For everyone asking about how to do the ratio:
You do not require a mass to determine the ratio. Instead, you can derive the ratio by setting the torques of each side of the lever equal to each other such that τ(1)=τ(2). Then, rmgsinΘ=rmgsinΘ, and simplification yields r(1)m(1)=r(2)m(2), which can be rearranged to r(1)/r(2)=m(2)/m(1), where r(1) is the distance mass A is away from the fulcrum and r(2) is the distance mass B is away from the fulcrum. Simplifying r(1)/r(2) so the denominator equals 1 will yield the ratio m(2):m(1), and no further calculation is necessary.
Expanding on what you've said for compound machines.(And apologies for ms paint)
Let's say that we have a mass Y, and we're trying to figure out the mass R. This pictured lever are at equilibrium. As stated before, the main equation of levers is m1d1=m2d2.
The left lever is pushing upwards on the right lever at the point of contact.If we look at the left lever alone, what mass would need to be on the other side of the lever to have it at equilibrium?

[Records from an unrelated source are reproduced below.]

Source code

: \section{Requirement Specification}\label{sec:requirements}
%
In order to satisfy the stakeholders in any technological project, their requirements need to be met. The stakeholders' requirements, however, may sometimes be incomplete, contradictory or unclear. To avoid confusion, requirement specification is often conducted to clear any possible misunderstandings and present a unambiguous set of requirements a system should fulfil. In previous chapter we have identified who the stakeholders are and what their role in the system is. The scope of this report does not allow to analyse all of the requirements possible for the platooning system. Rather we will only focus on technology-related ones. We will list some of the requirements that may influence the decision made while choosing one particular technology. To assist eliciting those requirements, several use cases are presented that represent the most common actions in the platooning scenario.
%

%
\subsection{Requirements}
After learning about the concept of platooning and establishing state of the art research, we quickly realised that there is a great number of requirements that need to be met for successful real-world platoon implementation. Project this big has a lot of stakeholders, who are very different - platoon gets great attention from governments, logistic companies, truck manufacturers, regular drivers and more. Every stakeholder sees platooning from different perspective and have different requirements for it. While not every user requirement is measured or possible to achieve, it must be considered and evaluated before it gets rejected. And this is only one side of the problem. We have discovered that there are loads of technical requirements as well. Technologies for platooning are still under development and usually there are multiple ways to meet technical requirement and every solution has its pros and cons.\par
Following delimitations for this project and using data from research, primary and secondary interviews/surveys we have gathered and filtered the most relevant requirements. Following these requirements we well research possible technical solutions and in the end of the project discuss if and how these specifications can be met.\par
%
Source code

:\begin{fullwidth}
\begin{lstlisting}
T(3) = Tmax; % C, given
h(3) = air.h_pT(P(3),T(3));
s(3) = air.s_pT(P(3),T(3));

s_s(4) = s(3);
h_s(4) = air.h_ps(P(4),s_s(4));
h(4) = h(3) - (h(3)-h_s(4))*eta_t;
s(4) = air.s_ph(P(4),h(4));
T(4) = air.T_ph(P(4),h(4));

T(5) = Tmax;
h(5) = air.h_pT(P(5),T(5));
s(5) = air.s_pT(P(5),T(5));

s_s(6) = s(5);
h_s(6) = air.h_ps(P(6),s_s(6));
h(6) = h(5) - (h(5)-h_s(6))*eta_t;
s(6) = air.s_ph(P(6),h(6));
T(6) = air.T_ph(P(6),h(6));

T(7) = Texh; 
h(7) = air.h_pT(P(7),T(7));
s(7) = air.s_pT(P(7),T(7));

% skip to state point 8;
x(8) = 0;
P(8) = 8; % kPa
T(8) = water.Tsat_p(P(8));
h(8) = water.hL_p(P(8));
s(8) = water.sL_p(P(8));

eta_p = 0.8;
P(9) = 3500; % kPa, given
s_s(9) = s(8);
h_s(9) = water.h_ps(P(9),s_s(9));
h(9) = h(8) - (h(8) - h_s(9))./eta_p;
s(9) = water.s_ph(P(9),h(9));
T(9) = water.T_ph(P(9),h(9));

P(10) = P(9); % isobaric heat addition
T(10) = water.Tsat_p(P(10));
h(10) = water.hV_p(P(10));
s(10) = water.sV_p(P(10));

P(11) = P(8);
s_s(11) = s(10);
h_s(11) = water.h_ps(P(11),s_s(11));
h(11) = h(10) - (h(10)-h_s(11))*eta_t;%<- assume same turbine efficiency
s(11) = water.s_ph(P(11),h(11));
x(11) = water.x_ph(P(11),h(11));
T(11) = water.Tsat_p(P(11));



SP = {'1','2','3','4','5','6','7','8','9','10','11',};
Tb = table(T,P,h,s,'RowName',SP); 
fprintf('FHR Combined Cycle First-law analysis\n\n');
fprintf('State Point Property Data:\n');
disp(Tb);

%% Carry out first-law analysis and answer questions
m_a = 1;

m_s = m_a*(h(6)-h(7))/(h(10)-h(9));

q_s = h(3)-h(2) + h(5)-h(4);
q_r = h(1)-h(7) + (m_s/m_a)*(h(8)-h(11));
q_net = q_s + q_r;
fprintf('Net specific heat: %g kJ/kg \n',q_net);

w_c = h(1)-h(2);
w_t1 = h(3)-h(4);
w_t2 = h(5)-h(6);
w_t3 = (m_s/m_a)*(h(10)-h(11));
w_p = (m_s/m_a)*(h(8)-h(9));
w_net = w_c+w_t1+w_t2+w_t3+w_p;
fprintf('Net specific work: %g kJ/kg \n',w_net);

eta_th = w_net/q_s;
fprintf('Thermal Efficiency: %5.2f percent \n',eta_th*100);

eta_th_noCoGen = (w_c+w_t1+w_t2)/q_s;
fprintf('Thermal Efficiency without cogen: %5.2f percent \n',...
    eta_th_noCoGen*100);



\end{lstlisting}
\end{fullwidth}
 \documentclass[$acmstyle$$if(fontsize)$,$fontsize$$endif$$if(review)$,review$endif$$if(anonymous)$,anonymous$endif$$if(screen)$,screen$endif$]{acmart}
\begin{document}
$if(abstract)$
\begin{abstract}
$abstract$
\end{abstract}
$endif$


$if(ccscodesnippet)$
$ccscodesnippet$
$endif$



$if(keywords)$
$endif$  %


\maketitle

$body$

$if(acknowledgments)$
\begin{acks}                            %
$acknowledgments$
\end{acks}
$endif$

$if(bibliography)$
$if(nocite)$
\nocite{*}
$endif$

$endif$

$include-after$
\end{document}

From the equation, we get m=Y*d1/d2.
The right lever is pushing downwards on the left lever at the point of contact. If we look at the right lever alone, what "mass" would need to be pushing upwards on the right lever? From the equation, we get n=R*d4/d3
Now, these two "masses" are equal (this comes from newtons third law, if we simply turn them into forces).so, we get that Y*d1/d2=R*d4/d3. Solving, the ratio Y/R=d4*d2/(d3*d1).
Now the best part of this equation is that d2 and d3 can be measured in advance, and you simply have to plug in your distances.
I'm pretty tired right now (school and stuff) so please correct me if I made a mistake.